Uno de los libros que más ha influido en mi vida es El manantial de Ayn Rand. Aún hoy lo releo una y otra vez y continúo mi proceso de admiración, asombro y, por qué no decirlo, de comprensión, a causa de las palabras de Howard Roark, el arquitecto protagonista de la historia. Nunca fue más cierta la máxima de aquel poeta callejero que decía: “¿Cómo es que te encuentro encerrado en una habitación con la luz apagada y un libro entre las manos? Es que ayer leí dos líneas y hoy estoy todavía reflexionando sobre ellas.” Y esa reflexión se alarga y alarga. Hay días en los que es imposible quitarme de la cabeza ciertas líneas del imponente discurso esgrimido por Howard Roark para defenderse en el juicio perpetrado contra él por toda clase de trepas, envidiosos, mediocres, etc. Me refiero al momento en el que el irreductible arquitecto dice: “La mente es un atributo del individuo. No existe una cosa tal como un cerebro colectivo. No hay una cosa tal como el pensamiento colectivo. La mente que razona no puede vivir bajo ninguna forma de compulsión. No puede ser reprimida, sacrificada, subordinada a ninguna consideración, cualquiera que sea. Un hombre piensa y trabaja solo.”

En la soledad de mi habitación, me imagino entonces al hombre o a la mujer libres, pensantes, sin depender de nadie. Nadie decide por ellos. Solteros o casados tendrán idénticas posibilidades de ser felices. Nadie elige por ellos su pareja, ni su tipo de matrimonio o de unión. Educarán a sus hijos según sus principios. Serán de un partido político X, pero si lo hace mal lo reconocerán. Serán del equipo de fútbol Z, pero si sus directivos no actúan con honradez o los jugadores se comportan como mercenarios, no les gustará un pelo. Debatirán entonces consigo mismos y, si tienen que cambiar de partido político o de equipo de fútbol, lo harán. La publicidad tiene sus días contados. Se ríen de los anuncios. No les hacen ningún caso. Nadie les dice cómo han de vestirse, cómo deben oler, qué deben comer. No piensan apostar a NADA. Pisotean sus móviles hartos de su obsesiva dependencia. Mandan cartas y felicitaciones navideñas por el correo de toda la vida. Presentadores de televisión seguirán esforzándose para que piensen blanco o negro. Todavía no se han enterado de que ese hombre o esa mujer reconocen a la legua a los manipuladores y a los farsantes.

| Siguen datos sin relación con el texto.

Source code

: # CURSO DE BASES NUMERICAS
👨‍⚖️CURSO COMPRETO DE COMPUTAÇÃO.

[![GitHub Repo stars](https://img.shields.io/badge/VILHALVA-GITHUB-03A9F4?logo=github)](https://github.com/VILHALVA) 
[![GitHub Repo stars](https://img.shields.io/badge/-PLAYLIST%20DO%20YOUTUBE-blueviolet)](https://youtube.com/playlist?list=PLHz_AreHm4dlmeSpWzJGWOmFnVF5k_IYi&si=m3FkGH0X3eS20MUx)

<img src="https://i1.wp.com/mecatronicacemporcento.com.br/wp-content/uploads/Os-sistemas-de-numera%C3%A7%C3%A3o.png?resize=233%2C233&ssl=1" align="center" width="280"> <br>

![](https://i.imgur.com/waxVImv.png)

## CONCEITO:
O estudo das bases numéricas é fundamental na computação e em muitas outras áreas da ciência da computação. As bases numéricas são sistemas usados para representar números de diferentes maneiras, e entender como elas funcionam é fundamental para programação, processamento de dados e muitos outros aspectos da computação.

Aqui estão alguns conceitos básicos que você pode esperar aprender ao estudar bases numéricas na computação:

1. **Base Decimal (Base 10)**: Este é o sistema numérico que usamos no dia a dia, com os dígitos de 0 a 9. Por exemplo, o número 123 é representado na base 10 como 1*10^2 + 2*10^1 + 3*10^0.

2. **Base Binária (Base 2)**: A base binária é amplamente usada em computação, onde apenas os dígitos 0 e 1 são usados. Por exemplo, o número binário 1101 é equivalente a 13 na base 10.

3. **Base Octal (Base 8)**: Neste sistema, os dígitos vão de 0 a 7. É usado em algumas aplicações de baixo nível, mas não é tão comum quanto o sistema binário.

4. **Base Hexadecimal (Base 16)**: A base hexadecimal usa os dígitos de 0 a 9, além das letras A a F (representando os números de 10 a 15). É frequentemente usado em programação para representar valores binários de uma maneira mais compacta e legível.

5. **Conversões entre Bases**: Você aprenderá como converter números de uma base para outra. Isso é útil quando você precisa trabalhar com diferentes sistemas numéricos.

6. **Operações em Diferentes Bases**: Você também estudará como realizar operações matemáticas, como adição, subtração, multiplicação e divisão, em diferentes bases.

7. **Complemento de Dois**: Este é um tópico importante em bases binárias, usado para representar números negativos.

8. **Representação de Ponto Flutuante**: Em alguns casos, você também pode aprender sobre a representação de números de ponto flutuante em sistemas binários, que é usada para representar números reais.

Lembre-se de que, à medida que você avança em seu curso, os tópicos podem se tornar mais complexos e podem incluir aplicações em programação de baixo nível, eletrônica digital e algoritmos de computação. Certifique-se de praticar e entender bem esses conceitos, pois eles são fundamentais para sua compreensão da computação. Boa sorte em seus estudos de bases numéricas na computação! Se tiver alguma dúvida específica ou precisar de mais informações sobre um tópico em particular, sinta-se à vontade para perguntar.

No quisiera borrar de mi mente esta ilusión. No quiero que sea un sueño. No me gusta un hombre o una mujer dependiendo de las opiniones de los demás; esclavo de manipuladores y de prejuicios. “Si la esclavitud es físicamente repulsiva -vuelve a decir Howard Roark- ¿cuánto más repulsivo no será el concepto de la servidumbre del espíritu?